ALGEBRA LINEARE E GEOMETRIA A - L

Academic Year 2020/2021 - 1° Year - Curriculum Elaborazione Dati e Applicazioni and Curriculum Sistemi e Applicazioni
Teaching Staff: Paola BONACINI
Credit Value: 6
Taught classes: 24 hours
Exercise: 24 hours
Term / Semester:

Learning Objectives

  • Knowledge and understanding: The aim of the course is to give the basics of linear algebra and analytic geometry that are useful to interpret and describe problems in computer science.
  • Applying knowledge and understanding: the student will acquire the skills necessary to deal with typical issues of discrete mathematics, solving classical problems where standard techniques are required.
  • Making judgements: the student will be able to independently develop solutions to the main problems of the course by choosing the most convenient strategy based on the learning outcomes.
  • Communication skills: the student will acquire the necessary communication skills by acquiring the specific language of linear algebra and geometry.
  • Learning skills: The aim of the course is to provide the study method to the students, the forma mentis and the logical rigor that will be needed in order to solve autonomously new problems that may arise during a work activity.

Course Structure

Traditional (teacher up front) lessons.

Should teaching be carried out in mixed mode or remotely, it may be necessary to introduce changes with respect to previous statements, in line with the programme planned and outlined in the syllabus.

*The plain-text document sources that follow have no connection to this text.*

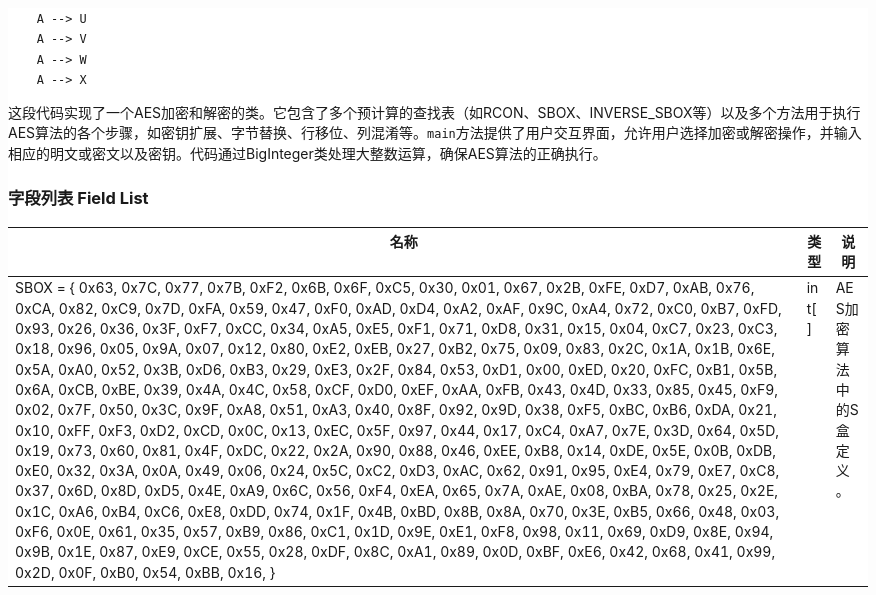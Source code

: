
 ```mermaid
    A --> U
    A --> V
    A --> W
    A --> X
```

这段代码实现了一个AES加密和解密的类。它包含了多个预计算的查找表（如RCON、SBOX、INVERSE_SBOX等）以及多个方法用于执行AES算法的各个步骤，如密钥扩展、字节替换、行移位、列混淆等。`main`方法提供了用户交互界面，允许用户选择加密或解密操作，并输入相应的明文或密文以及密钥。代码通过BigInteger类处理大整数运算，确保AES算法的正确执行。

### 字段列表 Field List

| 名称  | 类型  | 说明 |
|-------|-------|------|
| SBOX = {        0x63,        0x7C,        0x77,        0x7B,        0xF2,        0x6B,        0x6F,        0xC5,        0x30,        0x01,        0x67,        0x2B,        0xFE,        0xD7,        0xAB,        0x76,        0xCA,        0x82,        0xC9,        0x7D,        0xFA,        0x59,        0x47,        0xF0,        0xAD,        0xD4,        0xA2,        0xAF,        0x9C,        0xA4,        0x72,        0xC0,        0xB7,        0xFD,        0x93,        0x26,        0x36,        0x3F,        0xF7,        0xCC,        0x34,        0xA5,        0xE5,        0xF1,        0x71,        0xD8,        0x31,        0x15,        0x04,        0xC7,        0x23,        0xC3,        0x18,        0x96,        0x05,        0x9A,        0x07,        0x12,        0x80,        0xE2,        0xEB,        0x27,        0xB2,        0x75,        0x09,        0x83,        0x2C,        0x1A,        0x1B,        0x6E,        0x5A,        0xA0,        0x52,        0x3B,        0xD6,        0xB3,        0x29,        0xE3,        0x2F,        0x84,        0x53,        0xD1,        0x00,        0xED,        0x20,        0xFC,        0xB1,        0x5B,        0x6A,        0xCB,        0xBE,        0x39,        0x4A,        0x4C,        0x58,        0xCF,        0xD0,        0xEF,        0xAA,        0xFB,        0x43,        0x4D,        0x33,        0x85,        0x45,        0xF9,        0x02,        0x7F,        0x50,        0x3C,        0x9F,        0xA8,        0x51,        0xA3,        0x40,        0x8F,        0x92,        0x9D,        0x38,        0xF5,        0xBC,        0xB6,        0xDA,        0x21,        0x10,        0xFF,        0xF3,        0xD2,        0xCD,        0x0C,        0x13,        0xEC,        0x5F,        0x97,        0x44,        0x17,        0xC4,        0xA7,        0x7E,        0x3D,        0x64,        0x5D,        0x19,        0x73,        0x60,        0x81,        0x4F,        0xDC,        0x22,        0x2A,        0x90,        0x88,        0x46,        0xEE,        0xB8,        0x14,        0xDE,        0x5E,        0x0B,        0xDB,        0xE0,        0x32,        0x3A,        0x0A,        0x49,        0x06,        0x24,        0x5C,        0xC2,        0xD3,        0xAC,        0x62,        0x91,        0x95,        0xE4,        0x79,        0xE7,        0xC8,        0x37,        0x6D,        0x8D,        0xD5,        0x4E,        0xA9,        0x6C,        0x56,        0xF4,        0xEA,        0x65,        0x7A,        0xAE,        0x08,        0xBA,        0x78,        0x25,        0x2E,        0x1C,        0xA6,        0xB4,        0xC6,        0xE8,        0xDD,        0x74,        0x1F,        0x4B,        0xBD,        0x8B,        0x8A,        0x70,        0x3E,        0xB5,        0x66,        0x48,        0x03,        0xF6,        0x0E,        0x61,        0x35,        0x57,        0xB9,        0x86,        0xC1,        0x1D,        0x9E,        0xE1,        0xF8,        0x98,        0x11,        0x69,        0xD9,        0x8E,        0x94,        0x9B,        0x1E,        0x87,        0xE9,        0xCE,        0x55,        0x28,        0xDF,        0x8C,        0xA1,        0x89,        0x0D,        0xBF,        0xE6,        0x42,        0x68,        0x41,        0x99,        0x2D,        0x0F,        0xB0,        0x54,        0xBB,        0x16,    } | int[] | AES加密算法中的S盒定义。 |
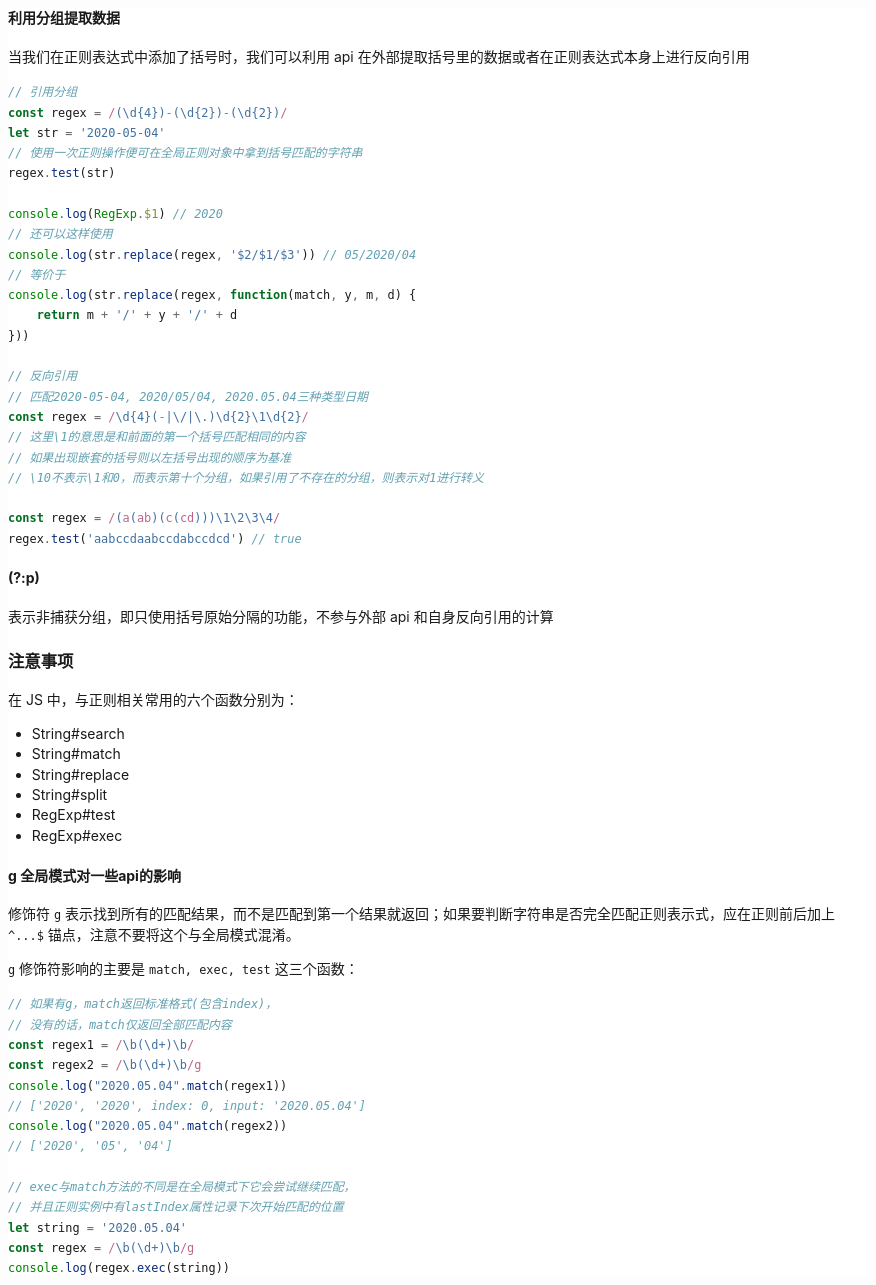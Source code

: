 #### 利用分组提取数据

当我们在正则表达式中添加了括号时，我们可以利用 api 在外部提取括号里的数据或者在正则表达式本身上进行反向引用

```js
// 引用分组
const regex = /(\d{4})-(\d{2})-(\d{2})/
let str = '2020-05-04'
// 使用一次正则操作便可在全局正则对象中拿到括号匹配的字符串
regex.test(str)

console.log(RegExp.$1) // 2020
// 还可以这样使用
console.log(str.replace(regex, '$2/$1/$3')) // 05/2020/04
// 等价于
console.log(str.replace(regex, function(match, y, m, d) {
    return m + '/' + y + '/' + d
}))

// 反向引用
// 匹配2020-05-04, 2020/05/04, 2020.05.04三种类型日期
const regex = /\d{4}(-|\/|\.)\d{2}\1\d{2}/
// 这里\1的意思是和前面的第一个括号匹配相同的内容
// 如果出现嵌套的括号则以左括号出现的顺序为基准
// \10不表示\1和0，而表示第十个分组，如果引用了不存在的分组，则表示对1进行转义

const regex = /(a(ab)(c(cd)))\1\2\3\4/
regex.test('aabccdaabccdabccdcd') // true
```

#### (?:p)

表示非捕获分组，即只使用括号原始分隔的功能，不参与外部 api 和自身反向引用的计算



### 注意事项

在 JS 中，与正则相关常用的六个函数分别为：

* String#search
* String#match
* String#replace
* String#split
* RegExp#test
* RegExp#exec

#### g 全局模式对一些api的影响

修饰符 `g` 表示找到所有的匹配结果，而不是匹配到第一个结果就返回；如果要判断字符串是否完全匹配正则表示式，应在正则前后加上 `^...$` 锚点，注意不要将这个与全局模式混淆。

`g` 修饰符影响的主要是 `match, exec, test` 这三个函数：

```js
// 如果有g，match返回标准格式(包含index)，
// 没有的话，match仅返回全部匹配内容
const regex1 = /\b(\d+)\b/
const regex2 = /\b(\d+)\b/g
console.log("2020.05.04".match(regex1)) 
// ['2020', '2020', index: 0, input: '2020.05.04']
console.log("2020.05.04".match(regex2))
// ['2020', '05', '04']

// exec与match方法的不同是在全局模式下它会尝试继续匹配，
// 并且正则实例中有lastIndex属性记录下次开始匹配的位置
let string = '2020.05.04'
const regex = /\b(\d+)\b/g
console.log(regex.exec(string))
```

.Learning assessment may also be carried out on line, should the conditions require it.


Detailed Course Content

  1. Calculation of matrix algebra and linear systems. Matrices. Matrix operations. Linear systems *. Calculating the inverse matrix. Determinant of a square matrix and its properties. Rank of a matrix. Cramer's theorem and Rouche-Capelli.
  2. Vector spaces. Subspaces and transactions between them. Subspace sum. Linear independence and linear dependence. Bases and dimension of a vector space. Eigenvalues and eigenvectors. Characteristic polynomial. Research of the eigenvalues and eigenspaces associated with them. Similarity between matrices. Diagonalizable matrices.

  1. Vector Calculus. Applied vectors. Decomposition theorem. Scalar product and cross product. Mixed product. Free vectors.
  2. Linear geometry in the plane. Lines in the plane and their equations. Parallelism and squareness. Intersection between plane and lines. Homogeneous coordinates in the plane. Bundles of straight.
  3. Isometries. Translation, rotation around a point. Reflection.
  4. Linear geometry in space. Planes and lines in space and their equations. Parallelism and squareness. Intersection between planes, between a plane and a straight line and between lines. homogeneous coordinates in space. Improper points and lines in space. Bundles of plans.
  5. Conics and their associated matrices. Orthogonal Invariants. Irreducible and degenerate conics. Discriminant of a conic. Canonical reduction of a conic. Parabolas, Ellipses, Hyperbolas equations, center and axis. Circumferences, Tangents of conics.

Textbook Information

  1. Appunti in rete alla pagina web https://andreascapellato.wordpress.com/didattica-2/
  2. S. Giuffrida, A. Ragusa, Corso di Algebra Lineare, Il Cigno Galileo Galilei Roma.
  3. G. Paxia, Lezioni di Geometria, Cooperativa Universitaria Libraria Catanese.
  4. S. Greco, B. Matarazzo, S. Milici, Matematica Generale, G. Giapichelli Editore, 2016.